Concern about environmental degradation is beginning to impact the global economy, according to a new report by an international environmental research group. The Worldwatch Institute details a lengthy and distressing list of environmental problems caused by the global economic system, but finds some evidence that the world is taking small steps toward a sustainable future.
"There are early signs that a vibrant, new sustainable economy is just beginning to be created," Worldwatch president Christopher Flavin told reporters Wednesday at the launch of the organization's annual "State of the World" report.
The report details how the conventional economic system is inherently self-destructive, failing to take into account the damage done to the environment by a wide range of human activities that create wealth.
But it suggests that is beginning to change.
The world's leading corporations and investors are beginning to realize "the tremendous risks" that environmental degradation and climate change pose, Flavin explained, and starting to respond to growing demand for greener policies and technologies.
The report estimates that more than $100 billion of annual investment is directly related to environmental concerns.

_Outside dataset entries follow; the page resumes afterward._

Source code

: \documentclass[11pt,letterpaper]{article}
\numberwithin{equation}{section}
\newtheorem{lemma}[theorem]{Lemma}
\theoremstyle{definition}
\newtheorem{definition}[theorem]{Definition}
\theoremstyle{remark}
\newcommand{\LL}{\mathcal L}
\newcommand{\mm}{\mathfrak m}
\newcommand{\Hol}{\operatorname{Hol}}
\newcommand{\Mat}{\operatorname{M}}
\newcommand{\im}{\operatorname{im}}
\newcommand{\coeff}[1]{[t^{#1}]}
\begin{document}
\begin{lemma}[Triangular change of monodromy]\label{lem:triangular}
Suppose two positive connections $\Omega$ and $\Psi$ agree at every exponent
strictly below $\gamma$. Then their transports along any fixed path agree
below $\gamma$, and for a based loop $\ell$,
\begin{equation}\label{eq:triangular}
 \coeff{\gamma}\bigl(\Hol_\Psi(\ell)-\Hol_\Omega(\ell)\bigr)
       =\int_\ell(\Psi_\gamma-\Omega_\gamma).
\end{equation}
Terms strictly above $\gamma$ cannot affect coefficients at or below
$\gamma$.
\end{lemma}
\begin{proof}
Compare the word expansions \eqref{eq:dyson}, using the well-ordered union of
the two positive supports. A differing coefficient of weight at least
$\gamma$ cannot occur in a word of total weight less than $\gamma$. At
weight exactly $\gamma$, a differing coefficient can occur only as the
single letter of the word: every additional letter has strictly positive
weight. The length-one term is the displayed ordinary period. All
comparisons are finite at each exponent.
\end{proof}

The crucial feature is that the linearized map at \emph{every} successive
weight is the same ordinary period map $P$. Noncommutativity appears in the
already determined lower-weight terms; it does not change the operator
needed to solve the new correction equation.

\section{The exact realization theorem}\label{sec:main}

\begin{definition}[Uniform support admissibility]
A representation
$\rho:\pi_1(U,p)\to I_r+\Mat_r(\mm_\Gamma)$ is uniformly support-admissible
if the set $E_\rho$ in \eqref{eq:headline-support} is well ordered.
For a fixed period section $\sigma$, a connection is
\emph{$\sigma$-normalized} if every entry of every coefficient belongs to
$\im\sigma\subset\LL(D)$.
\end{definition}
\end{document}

The report notes that major corporations have taken significant steps to improve their environmental performance - largely because they have realized it is a way to save money.
"Reducing wastes typically means reducing costs and companies are increasingly finding this out," said Gary Gardner, one of the report's lead authors.
Clean technology is now the third largest recipient of venture capital, the report says, and new renewable energy laws and climate policies in China and Europe will "ensure these kinds of investments will continue to flow for many years to come."
The 2008 State of the World report is Worldwatch's 25th annual assessment of global environmental conditions. Although it offers an upbeat message about green innovation, much of the report presents a sobering and worrying assessment of the state of the world's environment, highlighting how economic indicators currently fail to adequately consider environmental degradation.